In this anthology, readers will find eclectic works divided into three sections: “New Fabulism/Slipstream,” “Speculative,” and “Meditations and Benedictions.” In “Wax Works,” which was previously published in The Fabulist, she offers an offbeat take on the legend of Icarus, with a boy made of wax melting after getting too close to a microwave. In the horror-tinged “Kahlo,” a woman’s insurance coverage runs out during the middle of heart surgery, so instead of sewing the organ back inside her chest, the surgeons leave it outside her body, connected by seeping tubes and bloody bandages. During a war between gods, two deities fall in love, while another is trapped in a sheep’s body in “Sheep Baah Baah Baah.” Several tales feature solitary figures grappling with the wider world in their own unique ways; for instance, in “Upper Management, or GodCo., LLC,” angels test out a “de-lonesoming device,” and one woman questions the contract they’re required to sign. In “The Best-Known Unknown People Who Maybe Drew Breath Upon the Planet,” which appeared in the Kenyon Review, a man writes letters to the editor and op-eds under assumed names (a series of personas he’s created whom he pits against one another in his imagination and in print); it’s a work that straddles the line between the literary and the fantastic. In “Graceland and Greenland and Disneyland”—a notable example of a story without any fantasy elements, other than one character’s dreams of a better future—a runaway travels to Pittsburgh by train and briefly meets an older woman who had youthful adventures as a Rockette. Sarah B. Mohler, an associate professor of English at Truman State University in Missouri, offers a thoughtful analysis of Kelly’s work at the end of the collection that focuses on the stories’ genre fluidity. Readers looking for fiction that’s outside the mainstream, no matter what genres they generally prefer, are likely to find much to enjoy here. These are stories with sometimes-hidden depths that may be revealed to readers in moments of quiet consideration.

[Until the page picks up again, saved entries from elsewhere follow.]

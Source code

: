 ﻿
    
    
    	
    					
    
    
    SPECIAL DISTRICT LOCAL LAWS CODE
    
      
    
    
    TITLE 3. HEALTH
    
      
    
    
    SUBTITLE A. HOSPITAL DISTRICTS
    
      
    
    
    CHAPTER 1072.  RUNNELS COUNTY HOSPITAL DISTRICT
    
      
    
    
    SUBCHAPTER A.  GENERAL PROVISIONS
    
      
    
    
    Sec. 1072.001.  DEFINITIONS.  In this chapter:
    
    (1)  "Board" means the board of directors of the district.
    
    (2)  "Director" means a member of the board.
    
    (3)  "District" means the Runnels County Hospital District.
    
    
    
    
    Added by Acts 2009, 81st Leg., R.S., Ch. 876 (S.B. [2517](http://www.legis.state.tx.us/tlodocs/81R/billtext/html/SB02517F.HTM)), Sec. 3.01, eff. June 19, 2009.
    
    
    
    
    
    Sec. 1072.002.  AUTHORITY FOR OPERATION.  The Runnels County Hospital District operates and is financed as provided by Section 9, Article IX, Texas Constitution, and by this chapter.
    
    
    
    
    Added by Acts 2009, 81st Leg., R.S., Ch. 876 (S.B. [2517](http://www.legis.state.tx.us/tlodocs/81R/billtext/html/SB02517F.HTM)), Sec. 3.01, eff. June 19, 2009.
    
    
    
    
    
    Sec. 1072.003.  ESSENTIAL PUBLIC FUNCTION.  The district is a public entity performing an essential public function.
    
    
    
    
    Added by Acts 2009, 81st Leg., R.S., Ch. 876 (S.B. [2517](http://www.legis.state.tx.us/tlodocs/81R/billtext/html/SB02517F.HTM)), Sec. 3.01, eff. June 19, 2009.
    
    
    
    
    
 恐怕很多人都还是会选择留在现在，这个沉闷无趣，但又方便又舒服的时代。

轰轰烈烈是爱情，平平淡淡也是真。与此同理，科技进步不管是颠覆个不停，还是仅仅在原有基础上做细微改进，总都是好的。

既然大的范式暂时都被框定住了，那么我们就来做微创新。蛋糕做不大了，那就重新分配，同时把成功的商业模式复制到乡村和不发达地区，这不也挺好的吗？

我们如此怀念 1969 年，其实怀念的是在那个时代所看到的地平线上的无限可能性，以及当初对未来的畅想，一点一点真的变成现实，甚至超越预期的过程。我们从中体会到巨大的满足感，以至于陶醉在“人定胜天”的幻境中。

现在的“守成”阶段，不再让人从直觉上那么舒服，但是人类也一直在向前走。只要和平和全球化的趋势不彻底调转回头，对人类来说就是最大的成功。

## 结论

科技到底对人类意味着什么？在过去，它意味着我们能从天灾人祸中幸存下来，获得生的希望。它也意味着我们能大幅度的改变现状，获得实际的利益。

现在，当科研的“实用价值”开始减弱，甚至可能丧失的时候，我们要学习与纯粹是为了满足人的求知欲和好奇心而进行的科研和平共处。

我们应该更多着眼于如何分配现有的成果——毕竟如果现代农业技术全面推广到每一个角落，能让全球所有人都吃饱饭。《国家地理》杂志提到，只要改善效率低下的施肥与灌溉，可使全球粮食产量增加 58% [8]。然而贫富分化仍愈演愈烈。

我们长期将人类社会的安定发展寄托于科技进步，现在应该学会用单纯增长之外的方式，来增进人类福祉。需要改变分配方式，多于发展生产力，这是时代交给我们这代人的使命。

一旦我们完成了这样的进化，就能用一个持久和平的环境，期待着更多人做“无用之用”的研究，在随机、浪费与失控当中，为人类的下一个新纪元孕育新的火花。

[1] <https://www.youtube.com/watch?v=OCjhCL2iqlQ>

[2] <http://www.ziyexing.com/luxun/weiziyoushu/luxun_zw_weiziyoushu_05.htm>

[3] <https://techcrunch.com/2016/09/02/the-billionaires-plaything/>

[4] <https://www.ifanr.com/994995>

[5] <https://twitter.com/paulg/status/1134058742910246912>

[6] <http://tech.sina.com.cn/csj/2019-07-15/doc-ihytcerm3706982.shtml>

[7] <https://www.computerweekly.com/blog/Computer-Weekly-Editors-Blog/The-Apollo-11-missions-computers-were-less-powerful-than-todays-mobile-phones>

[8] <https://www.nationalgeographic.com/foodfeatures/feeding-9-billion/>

A wide variety of thought-provoking tales.
Kirkus Reviews
Into the Laughing Gas World
Rin wrote about trauma, about the basic dehumanization of being alive in late capitalism, about mass tragedy and about absurd speculative futures that are just around the corner or happening right now. She wrote stories of futuristic collapse and possibility, as her lens moved between dystopian and utopian possibilities. Her fictional world is a dense, surrealistic, often absurdly funny place where our lives are inundated with media, marketing and technology, as we try to find our own souls.
Jenny Bitner
Here is a Game We Could Play
On her story, “White is for Complacent”: I find her story to be sharp and clever and, most of all moving in the ways it dramatizes literally the ways in which women’s humanity and vulnerability are often subsumed into the dehumanizing world of medicine and/or male objectification.
Professor Jonathan Fink, Panhandler Magazine
Western Florida University
A very talented storyteller….reminded us of Kurt Vonnegut
William Welch, Editor, Doubly Mad
Her writing demonstrated her creative range as a poet, an inventor of characters, a witness to inequalities, a debater of public policy. In one of her stories, published in the Kenyon Review, she describes one of her characters who writes letters to the editor: [She] was just magnificent, all spittle and world-wrecking prose…you’d hear a kind of happy sorrow in your throat by the end of every letter. By the end she’d always be calling on us to rise and fight and find our oneness again…” And here, in these words, is Rin herself. She noticed things. She was a soul voice, a woman working at knowing people and justice, a woman writing with “spittle’ and verve and a play of mind and heart.
Carol Samson
Goose Summer
Of “Wax Works” (shortlisted for the Pushcart Prize): …In this wicked little stinger, social satire and speculative fiction converge to burst some techno-utopian bubbles.
The boundaries of reality and surreality swim in an out”
Professor Adam Brooke Davis, Green Hills Literary Lantern
Truman State University
On her story, “Upper Management”: We love this story, its wonderful language and surprising, fresh voice.
Elliot Alpern and Gauraa Shekhar, Editors, No Contact Magazine
Columbia University
Of “Seven Million Minutes in Heaven”: …an amazing story of loss, wit, and hope”.